═══ SUPPLIED MATERIAL ═══

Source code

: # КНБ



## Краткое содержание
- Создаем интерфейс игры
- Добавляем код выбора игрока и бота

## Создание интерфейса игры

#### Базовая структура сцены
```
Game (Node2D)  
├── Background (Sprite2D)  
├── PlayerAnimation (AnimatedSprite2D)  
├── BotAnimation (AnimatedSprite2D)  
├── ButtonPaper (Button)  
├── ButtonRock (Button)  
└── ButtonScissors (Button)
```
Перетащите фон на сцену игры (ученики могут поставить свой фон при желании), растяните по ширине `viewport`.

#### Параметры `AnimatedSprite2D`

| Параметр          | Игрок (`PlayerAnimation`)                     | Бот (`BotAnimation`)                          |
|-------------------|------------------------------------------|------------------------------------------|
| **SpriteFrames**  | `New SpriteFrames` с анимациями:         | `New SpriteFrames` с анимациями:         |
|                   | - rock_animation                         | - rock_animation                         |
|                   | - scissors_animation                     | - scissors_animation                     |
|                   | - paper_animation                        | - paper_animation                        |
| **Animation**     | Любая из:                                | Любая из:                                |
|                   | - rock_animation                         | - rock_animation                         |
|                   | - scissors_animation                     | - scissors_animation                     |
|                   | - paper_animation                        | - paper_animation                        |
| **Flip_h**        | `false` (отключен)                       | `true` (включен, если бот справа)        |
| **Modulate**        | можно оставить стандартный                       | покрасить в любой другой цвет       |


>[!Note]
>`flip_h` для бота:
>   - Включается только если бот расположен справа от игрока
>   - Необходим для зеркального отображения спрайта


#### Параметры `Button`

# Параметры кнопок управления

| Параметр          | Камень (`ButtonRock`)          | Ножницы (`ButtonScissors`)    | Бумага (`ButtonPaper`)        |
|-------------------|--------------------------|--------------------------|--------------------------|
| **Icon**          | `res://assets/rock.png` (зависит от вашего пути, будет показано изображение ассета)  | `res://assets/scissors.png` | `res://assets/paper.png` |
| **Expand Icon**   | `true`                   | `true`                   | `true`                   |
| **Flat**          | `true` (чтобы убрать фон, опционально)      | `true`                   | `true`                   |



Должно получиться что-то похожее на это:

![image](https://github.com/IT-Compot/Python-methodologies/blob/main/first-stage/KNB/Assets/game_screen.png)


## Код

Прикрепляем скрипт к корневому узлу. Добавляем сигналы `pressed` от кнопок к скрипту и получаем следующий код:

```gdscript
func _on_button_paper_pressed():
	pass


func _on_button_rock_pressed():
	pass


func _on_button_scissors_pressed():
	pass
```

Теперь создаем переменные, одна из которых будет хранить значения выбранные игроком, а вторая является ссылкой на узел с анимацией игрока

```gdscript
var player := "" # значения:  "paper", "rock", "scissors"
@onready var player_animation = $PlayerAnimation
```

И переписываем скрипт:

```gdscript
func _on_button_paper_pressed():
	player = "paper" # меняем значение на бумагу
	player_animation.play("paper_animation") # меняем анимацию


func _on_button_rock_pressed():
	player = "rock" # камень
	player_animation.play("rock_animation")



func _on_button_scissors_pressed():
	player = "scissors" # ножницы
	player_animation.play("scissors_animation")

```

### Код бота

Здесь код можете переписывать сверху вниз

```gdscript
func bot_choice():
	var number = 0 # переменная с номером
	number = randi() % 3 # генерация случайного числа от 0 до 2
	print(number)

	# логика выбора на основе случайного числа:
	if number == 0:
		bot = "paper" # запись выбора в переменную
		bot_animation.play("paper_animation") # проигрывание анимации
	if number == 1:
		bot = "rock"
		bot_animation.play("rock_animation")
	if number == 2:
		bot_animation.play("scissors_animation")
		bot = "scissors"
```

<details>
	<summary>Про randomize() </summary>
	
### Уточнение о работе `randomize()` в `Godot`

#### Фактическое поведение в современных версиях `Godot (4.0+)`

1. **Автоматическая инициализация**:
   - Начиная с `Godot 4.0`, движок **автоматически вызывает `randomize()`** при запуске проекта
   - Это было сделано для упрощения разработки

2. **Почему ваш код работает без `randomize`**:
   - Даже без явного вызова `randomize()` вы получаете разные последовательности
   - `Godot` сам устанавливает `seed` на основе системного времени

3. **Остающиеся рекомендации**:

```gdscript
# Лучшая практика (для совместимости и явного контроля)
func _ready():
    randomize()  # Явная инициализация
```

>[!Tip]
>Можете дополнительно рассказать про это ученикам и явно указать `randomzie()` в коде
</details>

═══

## WHAT YOU HAVE TO DO
Each line shown above needs to be transcribed exactly.

## RESULT OF THIS EXERCISE
Source code

: # КНБ



## Краткое содержание
- Создаем интерфейс игры
- Добавляем код выбора игрока и бота

## Создание интерфейса игры

#### Базовая структура сцены
```
Game (Node2D)  
├── Background (Sprite2D)  
├── PlayerAnimation (AnimatedSprite2D)  
├── BotAnimation (AnimatedSprite2D)  
├── ButtonPaper (Button)  
├── ButtonRock (Button)  
└── ButtonScissors (Button)
```
Перетащите фон на сцену игры (ученики могут поставить свой фон при желании), растяните по ширине `viewport`.

#### Параметры `AnimatedSprite2D`

| Параметр          | Игрок (`PlayerAnimation`)                     | Бот (`BotAnimation`)                          |
|-------------------|------------------------------------------|------------------------------------------|
| **SpriteFrames**  | `New SpriteFrames` с анимациями:         | `New SpriteFrames` с анимациями:         |
|                   | - rock_animation                         | - rock_animation                         |
|                   | - scissors_animation                     | - scissors_animation                     |
|                   | - paper_animation                        | - paper_animation                        |
| **Animation**     | Любая из:                                | Любая из:                                |
|                   | - rock_animation                         | - rock_animation                         |
|                   | - scissors_animation                     | - scissors_animation                     |
|                   | - paper_animation                        | - paper_animation                        |
| **Flip_h**        | `false` (отключен)                       | `true` (включен, если бот справа)        |
| **Modulate**        | можно оставить стандартный                       | покрасить в любой другой цвет       |


>[!Note]
>`flip_h` для бота:
>   - Включается только если бот расположен справа от игрока
>   - Необходим для зеркального отображения спрайта


#### Параметры `Button`

# Параметры кнопок управления

| Параметр          | Камень (`ButtonRock`)          | Ножницы (`ButtonScissors`)    | Бумага (`ButtonPaper`)        |
|-------------------|--------------------------|--------------------------|--------------------------|
| **Icon**          | `res://assets/rock.png` (зависит от вашего пути, будет показано изображение ассета)  | `res://assets/scissors.png` | `res://assets/paper.png` |
| **Expand Icon**   | `true`                   | `true`                   | `true`                   |
| **Flat**          | `true` (чтобы убрать фон, опционально)      | `true`                   | `true`                   |



Должно получиться что-то похожее на это:

![image](https://github.com/IT-Compot/Python-methodologies/blob/main/first-stage/KNB/Assets/game_screen.png)


## Код

Прикрепляем скрипт к корневому узлу. Добавляем сигналы `pressed` от кнопок к скрипту и получаем следующий код:

```gdscript
func _on_button_paper_pressed():
	pass


func _on_button_rock_pressed():
	pass


func _on_button_scissors_pressed():
	pass
```

Теперь создаем переменные, одна из которых будет хранить значения выбранные игроком, а вторая является ссылкой на узел с анимацией игрока

```gdscript
var player := "" # значения:  "paper", "rock", "scissors"
@onready var player_animation = $PlayerAnimation
```

И переписываем скрипт:

```gdscript
func _on_button_paper_pressed():
	player = "paper" # меняем значение на бумагу
	player_animation.play("paper_animation") # меняем анимацию


func _on_button_rock_pressed():
	player = "rock" # камень
	player_animation.play("rock_animation")



func _on_button_scissors_pressed():
	player = "scissors" # ножницы
	player_animation.play("scissors_animation")

```

### Код бота

Здесь код можете переписывать сверху вниз

```gdscript
func bot_choice():
	var number = 0 # переменная с номером
	number = randi() % 3 # генерация случайного числа от 0 до 2
	print(number)

	# логика выбора на основе случайного числа:
	if number == 0:
		bot = "paper" # запись выбора в переменную
		bot_animation.play("paper_animation") # проигрывание анимации
	if number == 1:
		bot = "rock"
		bot_animation.play("rock_animation")
	if number == 2:
		bot_animation.play("scissors_animation")
		bot = "scissors"
```

<details>
	<summary>Про randomize() </summary>
	
### Уточнение о работе `randomize()` в `Godot`

#### Фактическое поведение в современных версиях `Godot (4.0+)`

1. **Автоматическая инициализация**:
   - Начиная с `Godot 4.0`, движок **автоматически вызывает `randomize()`** при запуске проекта
   - Это было сделано для упрощения разработки

2. **Почему ваш код работает без `randomize`**:
   - Даже без явного вызова `randomize()` вы получаете разные последовательности
   - `Godot` сам устанавливает `seed` на основе системного времени

3. **Остающиеся рекомендации**:

```gdscript
# Лучшая практика (для совместимости и явного контроля)
func _ready():
    randomize()  # Явная инициализация
```

>[!Tip]
>Можете дополнительно рассказать про это ученикам и явно указать `randomzie()` в коде
</details>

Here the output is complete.